Let $R$ be integral domain and $M$ be an $R$ module.
I want to prove if $M$ is a free module, then any maximal linearly independent subset of $M$ has cardinality equal to the cardinality of a basis of $M$.
Any maximal linearly independent subset of $M$ must have the same cardinality. So it only remains to prove the cardinality is equal to the cardinality of a basis of $M$. So if $\{m_i\}_{i\in I}$ is a maximal linearly independent subset of $M$, then we need to prove $\{m_i\}_{i\in I}$ is a basis of $M$? But how? Any helps would be appreciated greatly.

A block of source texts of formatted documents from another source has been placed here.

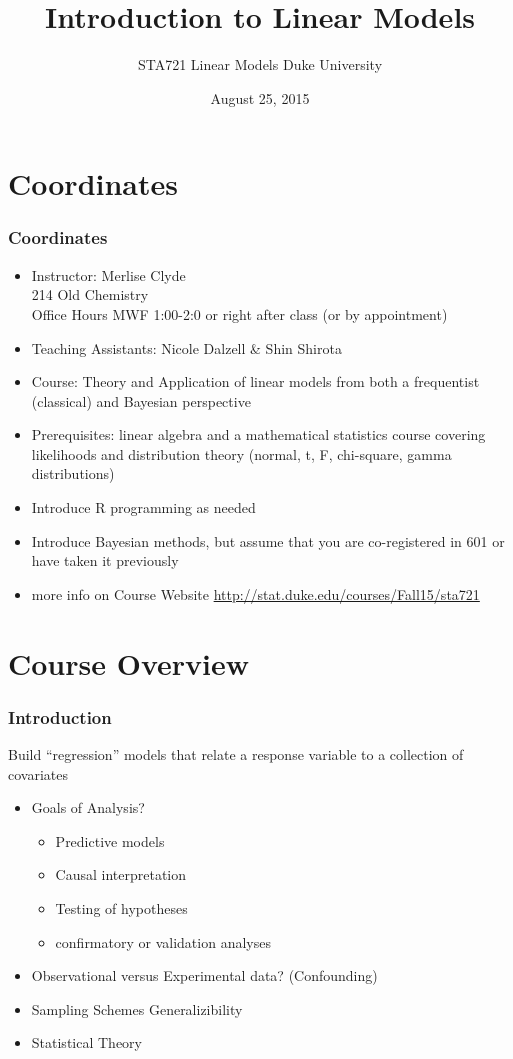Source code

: \documentclass[]{beamer}
\title{Introduction to Linear Models}
\institute{Merlise Clyde}
\author{STA721 Linear Models Duke University \\
}
\date{August 25, 2015}
\begin{document}
\maketitle
\section{Coordinates}
\begin{frame}
  \frametitle{Coordinates}
\begin{itemize}
\item Instructor: Merlise Clyde   \\ 214 Old Chemistry \\
 Office Hours MWF 1:00-2:0 or right after class (or by appointment)
\item Teaching Assistants:  Nicole Dalzell \& Shin Shirota

\item Course: Theory and Application of linear models from both a
frequentist (classical) and Bayesian perspective \pause
\item Prerequisites:   linear algebra and a mathematical statistics
  course covering likelihoods and distribution theory (normal, t, F,
  chi-square, gamma distributions) \pause
\item Introduce  R programming as needed \pause
\item Introduce  Bayesian methods, but assume that you are
  co-registered in 601 or have taken it previously \pause
\item more info on Course Website
  \url{http://stat.duke.edu/courses/Fall15/sta721}
\end{itemize}
  \end{frame}

\section{Course Overview}
\begin{frame}
  \frametitle{Introduction}
  Build ``regression'' models that relate a response variable to a
  collection of covariates  \pause
  \begin{itemize}
  \item Goals of Analysis?  \pause
    \begin{itemize}
    \item Predictive models 
    \item Causal interpretation
    \item Testing of hypotheses
    \item confirmatory  or validation analyses    
    \end{itemize}
 \item Observational versus Experimental data? \pause (Confounding) \pause
 \item Sampling Schemes \pause  Generalizibility \pause
 \item Statistical Theory \pause 
  \end{itemize}
\end{frame}
\end{document}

The general ideal to show this type of results is to use localisation. Let $N$ be a maximal ideal of $R$. Write $R/N=k$, if $R/N\otimes M=V$ is a $k$-vector space. If $(m_1,..,m_n)$ is a maximal independent, $1\otimes m_1,...,1\otimes m_n$ is a basis of $V$, otherwise there exists $v=\sum u_i\otimes v_i$ which is not in $Vect(1\otimes m_1,..,1\otimes m_n)$. Write $x=u'_1v_1+...+u'_nv_n$ where $u'_i$ is the image of $u_i$ by the quotient map $R\rightarrow R/M$, $(m_1,...,m_n,x)$ is independent.